# [What this task involves]
A single number is required: the count of lines in the entries below that include the word "Inference".

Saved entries
____________

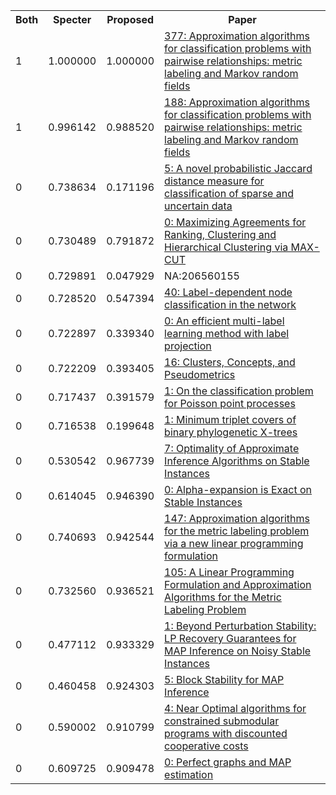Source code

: <html><table><tr>
<th>Both</th>
<th>Specter</th>
<th>Proposed</th>
<th>Paper</th>
</tr>
<tr>
<td>1</td>
<td>1.000000</td>
<td>1.000000</td>
<td><a href="https://www.semanticscholar.org/paper/a3b3aad58ecc6aed599c7567d4fe07ad3480a866">377: Approximation algorithms for classification problems with pairwise relationships: metric labeling and Markov random fields</a></td>
</tr>
<tr>
<td>1</td>
<td>0.996142</td>
<td>0.988520</td>
<td><a href="https://www.semanticscholar.org/paper/d0794c1a57cad9c35028427e6c084642346c720f">188: Approximation algorithms for classification problems with pairwise relationships: metric labeling and Markov random fields</a></td>
</tr>
<tr>
<td>0</td>
<td>0.738634</td>
<td>0.171196</td>
<td><a href="https://www.semanticscholar.org/paper/ff7f2ee20c4d6ad0830486153428ae4767dec9af">5: A novel probabilistic Jaccard distance measure for classification of sparse and uncertain data</a></td>
</tr>
<tr>
<td>0</td>
<td>0.730489</td>
<td>0.791872</td>
<td><a href="https://www.semanticscholar.org/paper/fc19485063f3b5b8e0d0752d8144cb726823daec">0: Maximizing Agreements for Ranking, Clustering and Hierarchical Clustering via MAX-CUT</a></td>
</tr>
<tr>
<td>0</td>
<td>0.729891</td>
<td>0.047929</td>
<td>NA:206560155</td>
</tr>
<tr>
<td>0</td>
<td>0.728520</td>
<td>0.547394</td>
<td><a href="https://www.semanticscholar.org/paper/b56b9f17808b29cf9138df4b3f4e1d5c7debe549">40: Label-dependent node classification in the network</a></td>
</tr>
<tr>
<td>0</td>
<td>0.722897</td>
<td>0.339340</td>
<td><a href="https://www.semanticscholar.org/paper/d50c5a019eb1ea8ed398ac990ece89c8a601e408">0: An efficient multi-label learning method with label projection</a></td>
</tr>
<tr>
<td>0</td>
<td>0.722209</td>
<td>0.393405</td>
<td><a href="https://www.semanticscholar.org/paper/ea19af5b4d772b542f4d1cfad897a8c042b7d123">16: Clusters, Concepts, and Pseudometrics</a></td>
</tr>
<tr>
<td>0</td>
<td>0.717437</td>
<td>0.391579</td>
<td><a href="https://www.semanticscholar.org/paper/22a1b85965c747dc97585170d31fe39d638d35f6">1: On the classification problem for Poisson point processes</a></td>
</tr>
<tr>
<td>0</td>
<td>0.716538</td>
<td>0.199648</td>
<td><a href="https://www.semanticscholar.org/paper/c9fe78ae139ca5508739de64e93e40a94a9b8669">1: Minimum triplet covers of binary phylogenetic X-trees</a></td>
</tr>
<tr>
<td>0</td>
<td>0.530542</td>
<td>0.967739</td>
<td><a href="https://www.semanticscholar.org/paper/df8b6eefccd4197a4b325c1d5a52fcca097ccb1a">7: Optimality of Approximate Inference Algorithms on Stable Instances</a></td>
</tr>
<tr>
<td>0</td>
<td>0.614045</td>
<td>0.946390</td>
<td><a href="https://www.semanticscholar.org/paper/a83ef8a87eeee41dcf2300b2a888a994b8edb699">0: Alpha-expansion is Exact on Stable Instances</a></td>
</tr>
<tr>
<td>0</td>
<td>0.740693</td>
<td>0.942544</td>
<td><a href="https://www.semanticscholar.org/paper/36d35a2316518af12684964c9b9764d4308c401a">147: Approximation algorithms for the metric labeling problem via a new linear programming formulation</a></td>
</tr>
<tr>
<td>0</td>
<td>0.732560</td>
<td>0.936521</td>
<td><a href="https://www.semanticscholar.org/paper/70c5c7bef93ad372a835db6cfdae09e361ee93a8">105: A Linear Programming Formulation and Approximation Algorithms for the Metric Labeling Problem</a></td>
</tr>
<tr>
<td>0</td>
<td>0.477112</td>
<td>0.933329</td>
<td><a href="https://www.semanticscholar.org/paper/859bfdbf79aa7758075418b257a3bd97b24350a2">1: Beyond Perturbation Stability: LP Recovery Guarantees for MAP Inference on Noisy Stable Instances</a></td>
</tr>
<tr>
<td>0</td>
<td>0.460458</td>
<td>0.924303</td>
<td><a href="https://www.semanticscholar.org/paper/e32a91be4cb0fd7a1b62f9e2d7e795cd94655277">5: Block Stability for MAP Inference</a></td>
</tr>
<tr>
<td>0</td>
<td>0.590002</td>
<td>0.910799</td>
<td><a href="https://www.semanticscholar.org/paper/99a833afde95176a2715723ab6e9fa0f6b4a2adf">4: Near Optimal algorithms for constrained submodular programs with discounted cooperative costs</a></td>
</tr>
<tr>
<td>0</td>
<td>0.609725</td>
<td>0.909478</td>
<td><a href="https://www.semanticscholar.org/paper/f0b3c3966f51596469db42f4eedf53ae1aff4c05">0: Perfect graphs and MAP estimation</a></td>
</tr>
</table></html>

____________

# [Exercise answer]
3